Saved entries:
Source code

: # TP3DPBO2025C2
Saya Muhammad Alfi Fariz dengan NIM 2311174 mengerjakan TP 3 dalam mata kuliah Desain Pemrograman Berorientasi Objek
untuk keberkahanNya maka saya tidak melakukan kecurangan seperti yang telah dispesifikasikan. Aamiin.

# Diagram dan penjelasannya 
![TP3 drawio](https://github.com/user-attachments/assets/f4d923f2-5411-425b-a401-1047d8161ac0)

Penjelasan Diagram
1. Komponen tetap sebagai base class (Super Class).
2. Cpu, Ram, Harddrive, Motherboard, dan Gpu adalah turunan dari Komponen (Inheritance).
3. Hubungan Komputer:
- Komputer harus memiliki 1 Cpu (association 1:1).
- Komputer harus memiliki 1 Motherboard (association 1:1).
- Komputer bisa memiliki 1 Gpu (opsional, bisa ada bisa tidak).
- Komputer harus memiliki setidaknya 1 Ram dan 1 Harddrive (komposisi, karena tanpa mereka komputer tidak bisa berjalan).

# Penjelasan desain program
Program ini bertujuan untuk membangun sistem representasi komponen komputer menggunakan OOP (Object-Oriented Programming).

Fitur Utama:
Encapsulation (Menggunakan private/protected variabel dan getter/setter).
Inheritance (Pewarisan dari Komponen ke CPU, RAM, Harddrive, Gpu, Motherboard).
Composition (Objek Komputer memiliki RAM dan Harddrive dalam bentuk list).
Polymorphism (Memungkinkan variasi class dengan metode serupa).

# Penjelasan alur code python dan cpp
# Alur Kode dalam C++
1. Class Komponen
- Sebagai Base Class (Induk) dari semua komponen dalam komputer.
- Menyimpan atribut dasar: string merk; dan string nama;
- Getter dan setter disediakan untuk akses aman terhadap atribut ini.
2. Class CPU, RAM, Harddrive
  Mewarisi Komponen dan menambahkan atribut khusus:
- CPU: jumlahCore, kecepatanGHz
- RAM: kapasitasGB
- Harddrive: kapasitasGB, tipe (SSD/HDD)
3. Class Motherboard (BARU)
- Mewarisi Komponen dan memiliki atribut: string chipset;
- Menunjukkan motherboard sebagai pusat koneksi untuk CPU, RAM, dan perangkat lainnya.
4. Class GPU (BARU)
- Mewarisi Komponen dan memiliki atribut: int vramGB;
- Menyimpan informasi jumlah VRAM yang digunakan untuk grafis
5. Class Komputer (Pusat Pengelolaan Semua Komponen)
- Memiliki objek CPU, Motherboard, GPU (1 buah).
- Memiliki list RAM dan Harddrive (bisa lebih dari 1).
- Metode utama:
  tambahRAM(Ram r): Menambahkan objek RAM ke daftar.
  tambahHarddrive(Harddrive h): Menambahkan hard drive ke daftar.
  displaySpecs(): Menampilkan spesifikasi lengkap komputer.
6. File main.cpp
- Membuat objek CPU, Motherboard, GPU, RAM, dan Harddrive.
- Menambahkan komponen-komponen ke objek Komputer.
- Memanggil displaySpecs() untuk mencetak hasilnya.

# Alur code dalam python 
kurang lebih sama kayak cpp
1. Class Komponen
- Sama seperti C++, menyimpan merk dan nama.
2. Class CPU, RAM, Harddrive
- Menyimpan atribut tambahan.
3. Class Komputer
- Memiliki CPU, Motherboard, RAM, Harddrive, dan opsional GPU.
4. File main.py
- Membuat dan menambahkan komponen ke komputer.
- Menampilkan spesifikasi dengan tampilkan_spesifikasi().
---
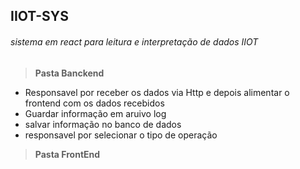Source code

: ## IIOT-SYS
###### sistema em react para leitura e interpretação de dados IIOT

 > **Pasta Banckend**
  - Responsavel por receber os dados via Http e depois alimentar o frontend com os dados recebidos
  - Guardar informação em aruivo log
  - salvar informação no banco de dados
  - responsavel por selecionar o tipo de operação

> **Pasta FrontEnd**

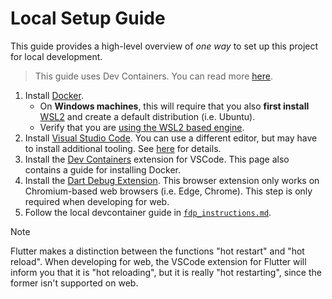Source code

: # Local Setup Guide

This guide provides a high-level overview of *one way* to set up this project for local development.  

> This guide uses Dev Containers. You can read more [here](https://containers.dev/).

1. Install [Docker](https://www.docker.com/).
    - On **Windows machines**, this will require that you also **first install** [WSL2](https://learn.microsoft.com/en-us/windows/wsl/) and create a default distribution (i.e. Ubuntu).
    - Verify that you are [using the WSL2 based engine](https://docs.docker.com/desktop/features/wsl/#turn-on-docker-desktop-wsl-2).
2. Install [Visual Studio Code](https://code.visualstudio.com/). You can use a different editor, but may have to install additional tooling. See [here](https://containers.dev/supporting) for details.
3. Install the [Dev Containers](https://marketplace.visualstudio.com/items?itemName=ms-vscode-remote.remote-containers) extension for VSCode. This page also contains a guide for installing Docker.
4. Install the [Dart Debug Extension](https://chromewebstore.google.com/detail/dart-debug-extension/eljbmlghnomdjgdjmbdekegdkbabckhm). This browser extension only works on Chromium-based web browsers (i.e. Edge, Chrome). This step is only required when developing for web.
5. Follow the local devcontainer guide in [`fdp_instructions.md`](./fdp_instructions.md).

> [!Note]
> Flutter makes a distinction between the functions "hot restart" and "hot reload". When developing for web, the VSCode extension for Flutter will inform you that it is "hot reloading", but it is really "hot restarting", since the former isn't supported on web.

What this task involves: Given the data above, transcribe exactly the lines from the one containing "untuk keberkahanNya maka" down to the one containing "Penjelasan Diagram", and no others.

Result for this task:
untuk keberkahanNya maka saya tidak melakukan kecurangan seperti yang telah dispesifikasikan. Aamiin.

# Diagram dan penjelasannya 
![TP3 drawio](https://github.com/user-attachments/assets/f4d923f2-5411-425b-a401-1047d8161ac0)

Penjelasan Diagram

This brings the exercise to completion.